How do you say someone is different without implying weird? I’m not implying that. But Linda was — different. She was a unique individual, with a keen intellect and a deep and abiding love for NR (and language, and baseball), and a gratitude to God (she was a believer and a deeply involved member of her parish, the Episcopal Anglo-Catholic Church of Blessed Mary the Virgin). There was an air of another time, another place, another era, to Linda.

So what? We are blessed by the fact that she worked alongside us in this time, this place, this era. If this thing that is NR were a play, she’d have had a goodly part. And she’d deserve curtain calls. There is no question that Linda Bridges was a vital part of NR, of making it — and all its profound consequences — very real. Maybe it was all meant to be: I cannot picture Linda functioning in an environment that wasn’t like NR’s (accommodating the unorthodox), indeed, in a place that wasn’t NR.

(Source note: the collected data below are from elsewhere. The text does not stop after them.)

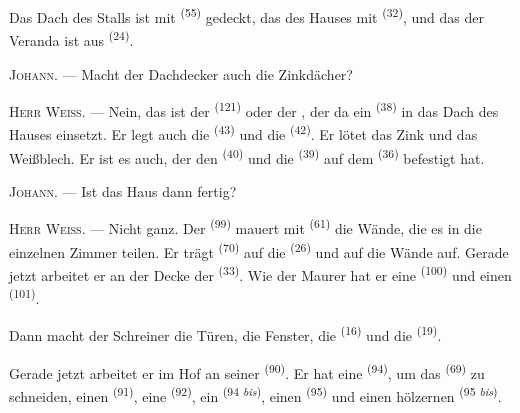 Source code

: 
Das Dach des Stalls ist mit  \textsuperscript{(55)} gedeckt, das des
Hauses mit  \textsuperscript{(32)}, und das der Veranda ist aus
 \textsuperscript{(24)}.

\textsc{Johann}. --- Macht der Dachdecker auch die Zinkdächer?

\textsc{Herr Weiß}. --- Nein, das ist der 
\textsuperscript{(121)} oder der , der da ein
 \textsuperscript{(38)} in das Dach des Hauses einsetzt. Er legt
auch die  \textsuperscript{(43)} und die 
\textsuperscript{(42)}. Er lötet das Zink und das Weißblech. Er ist es auch, der den
 \textsuperscript{(40)} und die 
\textsuperscript{(39)} auf dem  \textsuperscript{(36)} befestigt hat.

\textsc{Johann}. --- Ist das Haus dann fertig?

\VUsaut{3.0mm}
\VUsaut{3.0mm}

\textsc{Herr Weiß}. --- Nicht ganz. Der  \textsuperscript{(99)} mauert
mit  \textsuperscript{(61)} die Wände, die es in die einzelnen
Zimmer teilen. Er trägt  \textsuperscript{(70)} auf die
 \textsuperscript{(26)} und auf die Wände auf. Gerade jetzt arbeitet
er an der Decke der  \textsuperscript{(33)}. Wie der Maurer hat er
eine  \textsuperscript{(100)} und einen 
\textsuperscript{(101)}.

Dann macht der Schreiner die Türen, die Fenster, die 
\textsuperscript{(16)} und die  \textsuperscript{(19)}.

Gerade jetzt arbeitet er im Hof an seiner 
\textsuperscript{(90)}. Er hat eine  \textsuperscript{(94)}, um das
 \textsuperscript{(69)} zu schneiden, einen 
\textsuperscript{(91)}, eine  \textsuperscript{(92)}, ein
 \textsuperscript{(94 \textit{bis})}, einen 
\textsuperscript{(95)} und einen hölzernen 
\textsuperscript{(95 \textit{bis})}.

Her final collegial act: Last year, just before all went amiss, there was a small office pizza lunch for some of the interns and staff, a getting-to-know-you thing. Something more for the young ones. But into the conference room came Linda, hobbling but smiling, and she joined in all the merriment, and helped make it so. Like the many days before it, that day too she was still very much part of NR. And until these doors shut, pray God never, she always will be.

Now all that said, I encourage anyone who has read this far to check out these public appearances by Linda. In this 2007 C-Span video, Linda discusses her book, co-authored with John Coyne, Strictly Right: William F. Buckley Jr. and the American Conservative Movement.

And here’s Linda in a 2010 C-Span video with Roger Kimball, with whom she co-edited Athwart History: Half a Century of Polemics, Animadversions, and Illuminations: A William F. Buckley Jr. Omnibus. It was a great achievement, and who can resist a book whose title has not one but two colons?!

Enough. Linda, you’ve done a lot and have been through a lot. Now rest in peace, sweet sweet peace. You’ve earned it, and deserve it, and, I expect, are relishing it.

Jack Fowler is a contributing editor at National Review and a senior philanthropy consultant at American Philanthropic.